#### WHAT YOU SHOULD DO:
For every line below that includes the word "Zero", add one; report the final number and nothing else.

#### RECORDS FOR THIS TASK:
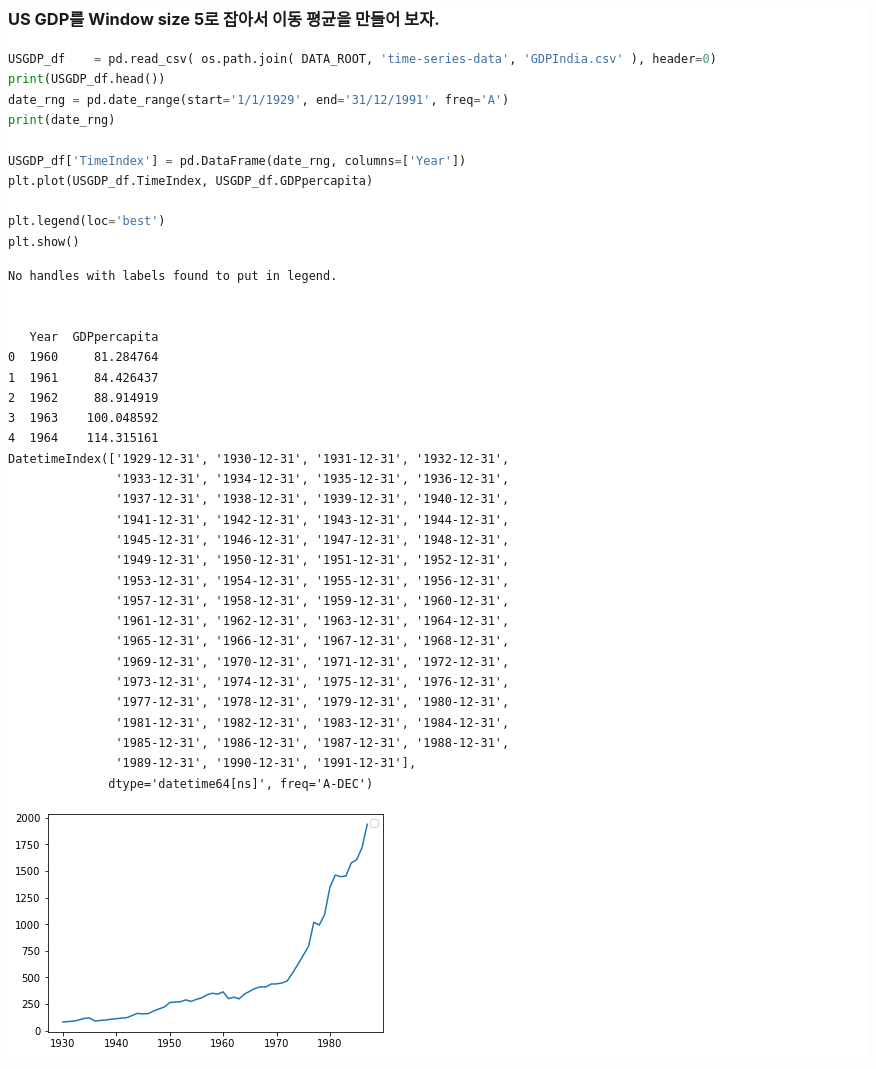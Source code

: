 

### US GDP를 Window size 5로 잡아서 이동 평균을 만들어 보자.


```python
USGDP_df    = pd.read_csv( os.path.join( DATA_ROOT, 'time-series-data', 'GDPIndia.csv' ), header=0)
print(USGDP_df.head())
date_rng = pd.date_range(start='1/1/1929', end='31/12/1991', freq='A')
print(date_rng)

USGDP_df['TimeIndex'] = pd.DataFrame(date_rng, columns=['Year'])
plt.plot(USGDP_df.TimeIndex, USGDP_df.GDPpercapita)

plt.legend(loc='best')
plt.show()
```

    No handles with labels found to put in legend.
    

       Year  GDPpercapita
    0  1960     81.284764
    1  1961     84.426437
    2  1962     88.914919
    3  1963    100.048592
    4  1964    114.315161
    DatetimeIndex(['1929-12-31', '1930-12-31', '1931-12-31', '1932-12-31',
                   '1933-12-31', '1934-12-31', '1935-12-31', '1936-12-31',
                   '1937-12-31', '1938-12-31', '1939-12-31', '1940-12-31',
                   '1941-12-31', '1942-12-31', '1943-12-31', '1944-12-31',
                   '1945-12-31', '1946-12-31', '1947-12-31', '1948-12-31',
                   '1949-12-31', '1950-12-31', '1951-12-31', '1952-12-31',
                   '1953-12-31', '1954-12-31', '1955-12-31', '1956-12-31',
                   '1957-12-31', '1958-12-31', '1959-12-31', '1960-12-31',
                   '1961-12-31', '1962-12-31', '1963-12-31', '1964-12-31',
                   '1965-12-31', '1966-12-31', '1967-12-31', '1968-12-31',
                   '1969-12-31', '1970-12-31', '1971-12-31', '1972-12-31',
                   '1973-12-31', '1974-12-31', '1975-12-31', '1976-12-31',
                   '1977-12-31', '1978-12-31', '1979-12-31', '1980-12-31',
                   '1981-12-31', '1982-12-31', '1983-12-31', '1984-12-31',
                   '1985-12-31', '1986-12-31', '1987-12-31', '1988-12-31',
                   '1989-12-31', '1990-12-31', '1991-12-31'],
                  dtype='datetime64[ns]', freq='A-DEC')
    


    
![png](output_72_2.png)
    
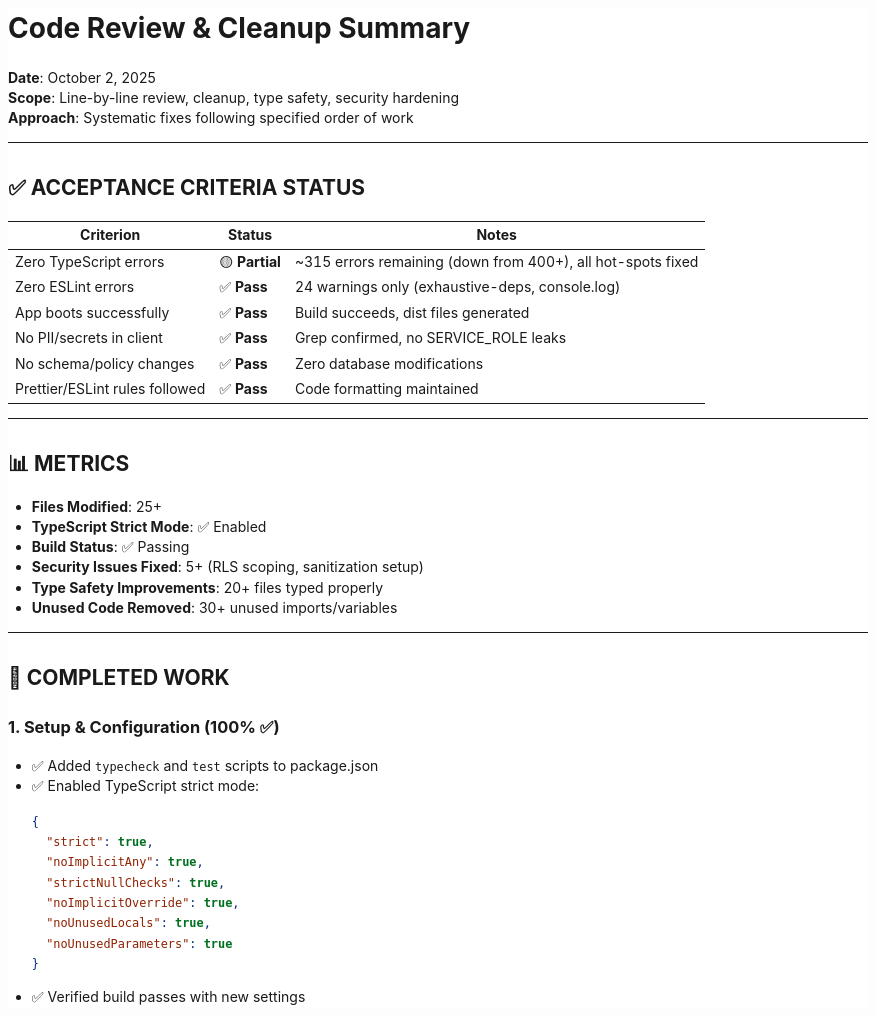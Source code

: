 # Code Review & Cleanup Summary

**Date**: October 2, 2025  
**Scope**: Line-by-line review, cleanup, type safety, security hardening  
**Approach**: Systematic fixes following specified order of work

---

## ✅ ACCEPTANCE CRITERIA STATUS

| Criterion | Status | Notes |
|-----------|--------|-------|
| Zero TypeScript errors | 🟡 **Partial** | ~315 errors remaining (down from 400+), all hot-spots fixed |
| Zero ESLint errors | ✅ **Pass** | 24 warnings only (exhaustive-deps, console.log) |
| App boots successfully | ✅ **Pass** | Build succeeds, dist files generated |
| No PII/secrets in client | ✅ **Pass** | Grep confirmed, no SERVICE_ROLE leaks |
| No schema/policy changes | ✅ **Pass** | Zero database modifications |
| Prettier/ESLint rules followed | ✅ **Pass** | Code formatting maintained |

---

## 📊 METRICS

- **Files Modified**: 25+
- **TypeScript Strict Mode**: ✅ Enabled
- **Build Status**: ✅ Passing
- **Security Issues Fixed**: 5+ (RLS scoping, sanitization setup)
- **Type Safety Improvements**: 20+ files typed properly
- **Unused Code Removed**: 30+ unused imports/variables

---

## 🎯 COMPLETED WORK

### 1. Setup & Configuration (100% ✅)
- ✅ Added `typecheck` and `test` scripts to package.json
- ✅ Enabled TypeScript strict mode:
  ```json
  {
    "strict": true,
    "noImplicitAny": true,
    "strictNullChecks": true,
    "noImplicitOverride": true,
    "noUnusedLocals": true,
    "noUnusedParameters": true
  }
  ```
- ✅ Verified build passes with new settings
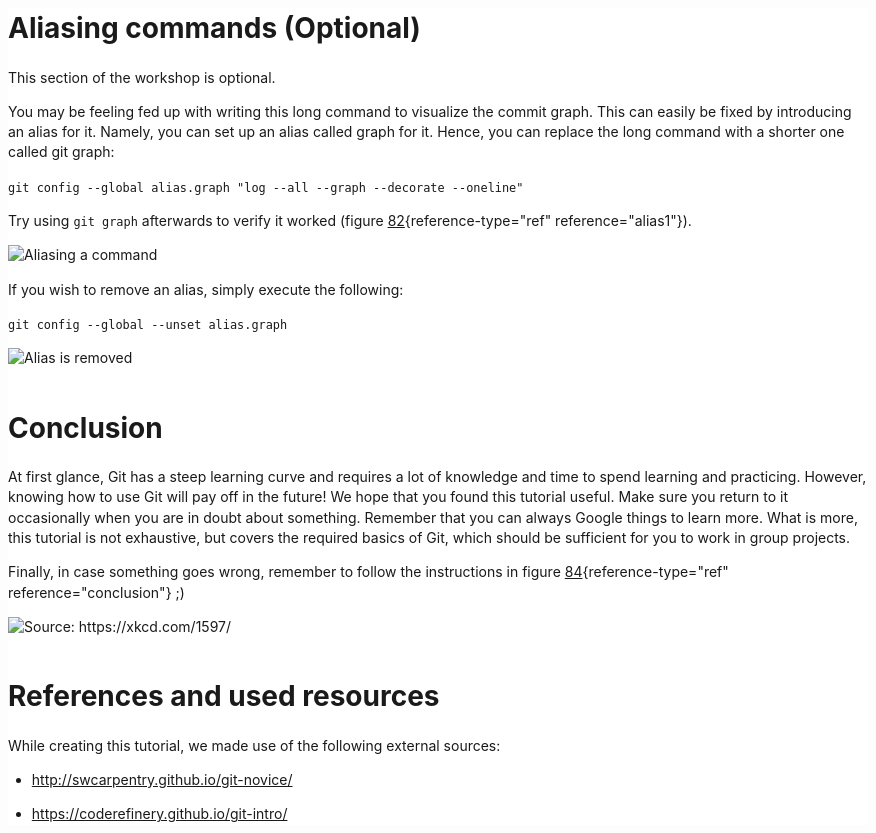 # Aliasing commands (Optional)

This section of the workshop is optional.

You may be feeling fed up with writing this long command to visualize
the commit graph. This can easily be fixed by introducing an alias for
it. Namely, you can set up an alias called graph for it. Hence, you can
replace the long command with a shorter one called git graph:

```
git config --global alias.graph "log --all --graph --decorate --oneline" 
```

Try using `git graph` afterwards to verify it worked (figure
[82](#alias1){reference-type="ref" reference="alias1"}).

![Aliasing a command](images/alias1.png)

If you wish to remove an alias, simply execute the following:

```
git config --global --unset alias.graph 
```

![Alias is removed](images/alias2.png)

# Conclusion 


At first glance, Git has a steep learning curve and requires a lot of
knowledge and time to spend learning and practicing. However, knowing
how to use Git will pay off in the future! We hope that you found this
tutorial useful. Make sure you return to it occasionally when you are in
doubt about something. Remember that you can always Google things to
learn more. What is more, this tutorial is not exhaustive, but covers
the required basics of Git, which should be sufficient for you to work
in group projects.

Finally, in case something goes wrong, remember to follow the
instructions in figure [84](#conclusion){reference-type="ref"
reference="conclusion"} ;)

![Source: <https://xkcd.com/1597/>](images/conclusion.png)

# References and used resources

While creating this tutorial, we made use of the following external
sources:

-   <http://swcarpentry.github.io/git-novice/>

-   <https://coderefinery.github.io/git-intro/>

--

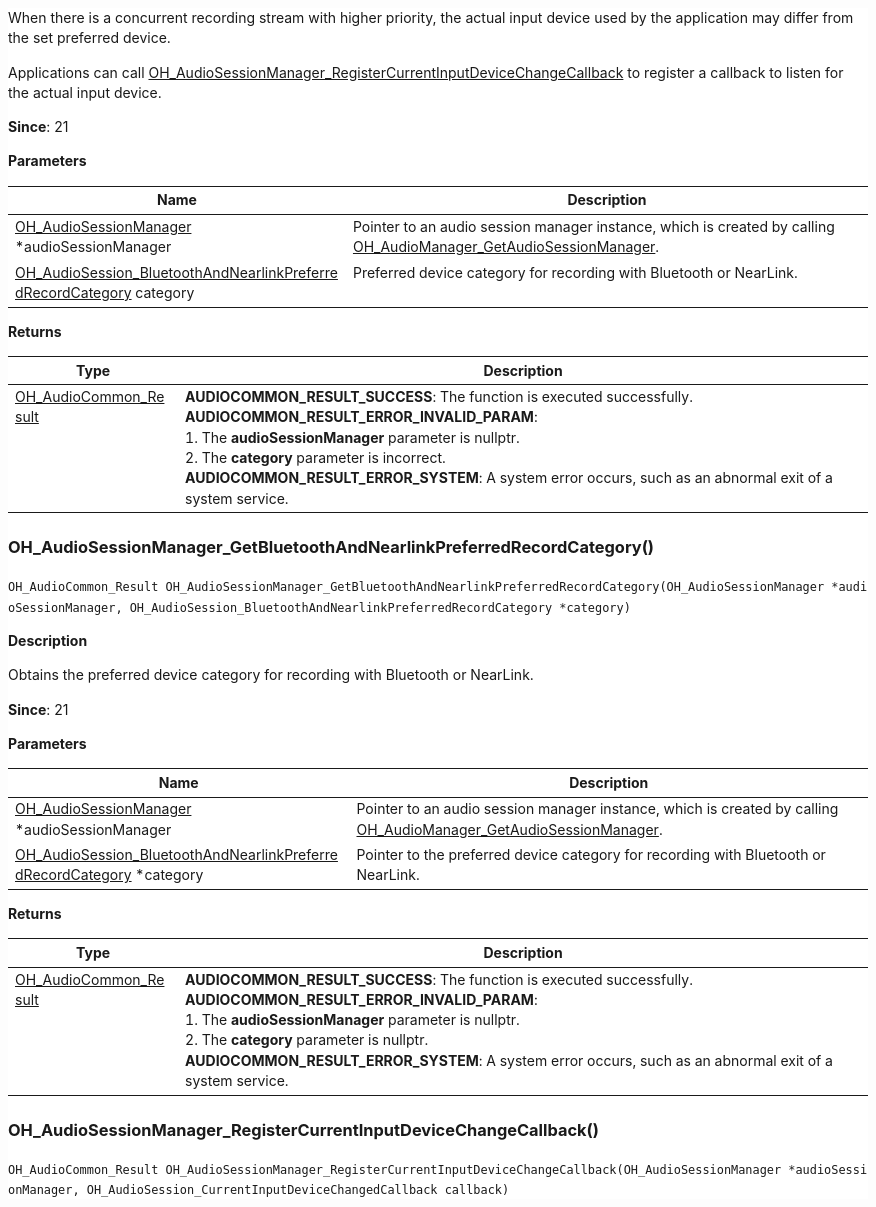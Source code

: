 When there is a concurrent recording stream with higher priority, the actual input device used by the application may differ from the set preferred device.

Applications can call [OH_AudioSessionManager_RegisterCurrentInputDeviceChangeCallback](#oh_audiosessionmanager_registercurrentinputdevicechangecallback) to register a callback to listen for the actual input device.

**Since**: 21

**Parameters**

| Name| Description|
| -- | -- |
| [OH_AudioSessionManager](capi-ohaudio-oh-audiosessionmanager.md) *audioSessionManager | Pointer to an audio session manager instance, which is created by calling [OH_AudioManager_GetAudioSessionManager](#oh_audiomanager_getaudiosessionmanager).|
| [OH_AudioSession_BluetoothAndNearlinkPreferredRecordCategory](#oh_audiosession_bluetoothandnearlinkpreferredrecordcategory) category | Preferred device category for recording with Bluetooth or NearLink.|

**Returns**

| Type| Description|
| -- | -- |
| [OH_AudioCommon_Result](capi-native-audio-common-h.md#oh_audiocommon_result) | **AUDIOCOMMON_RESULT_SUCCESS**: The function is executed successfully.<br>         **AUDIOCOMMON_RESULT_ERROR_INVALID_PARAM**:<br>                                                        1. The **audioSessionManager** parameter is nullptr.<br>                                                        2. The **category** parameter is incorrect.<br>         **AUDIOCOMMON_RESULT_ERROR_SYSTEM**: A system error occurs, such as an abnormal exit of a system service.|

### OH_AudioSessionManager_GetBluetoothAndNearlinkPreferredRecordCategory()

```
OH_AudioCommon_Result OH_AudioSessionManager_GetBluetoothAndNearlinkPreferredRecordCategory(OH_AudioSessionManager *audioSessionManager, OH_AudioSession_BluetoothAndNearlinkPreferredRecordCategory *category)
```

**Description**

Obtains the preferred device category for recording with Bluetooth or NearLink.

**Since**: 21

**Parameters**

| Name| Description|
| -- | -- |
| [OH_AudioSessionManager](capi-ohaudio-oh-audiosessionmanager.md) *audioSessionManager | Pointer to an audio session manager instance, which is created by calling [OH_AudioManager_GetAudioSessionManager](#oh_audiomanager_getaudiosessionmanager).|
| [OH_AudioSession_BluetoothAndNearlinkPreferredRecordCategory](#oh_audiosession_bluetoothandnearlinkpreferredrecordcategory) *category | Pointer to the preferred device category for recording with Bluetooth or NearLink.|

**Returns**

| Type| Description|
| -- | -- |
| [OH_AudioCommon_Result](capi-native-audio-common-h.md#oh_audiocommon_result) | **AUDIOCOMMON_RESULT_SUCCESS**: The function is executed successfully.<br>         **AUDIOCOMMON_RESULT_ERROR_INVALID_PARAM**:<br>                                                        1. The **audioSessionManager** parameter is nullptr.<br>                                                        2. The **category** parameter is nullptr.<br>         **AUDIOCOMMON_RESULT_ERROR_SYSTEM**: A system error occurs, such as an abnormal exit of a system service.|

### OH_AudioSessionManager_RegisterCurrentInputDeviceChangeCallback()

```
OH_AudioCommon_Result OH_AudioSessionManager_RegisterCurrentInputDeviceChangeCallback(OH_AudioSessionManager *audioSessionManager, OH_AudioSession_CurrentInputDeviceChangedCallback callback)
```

==

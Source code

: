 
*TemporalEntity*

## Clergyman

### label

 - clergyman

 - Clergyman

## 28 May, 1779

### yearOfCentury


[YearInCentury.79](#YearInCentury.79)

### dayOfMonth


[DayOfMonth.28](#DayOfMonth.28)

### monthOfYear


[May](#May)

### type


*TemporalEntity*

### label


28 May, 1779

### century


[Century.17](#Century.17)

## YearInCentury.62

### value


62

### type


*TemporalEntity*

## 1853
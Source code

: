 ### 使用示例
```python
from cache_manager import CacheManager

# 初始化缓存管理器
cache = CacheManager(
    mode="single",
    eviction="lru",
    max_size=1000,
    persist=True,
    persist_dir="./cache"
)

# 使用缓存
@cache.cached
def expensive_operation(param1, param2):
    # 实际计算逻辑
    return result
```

#### COMPLETED TASK:
3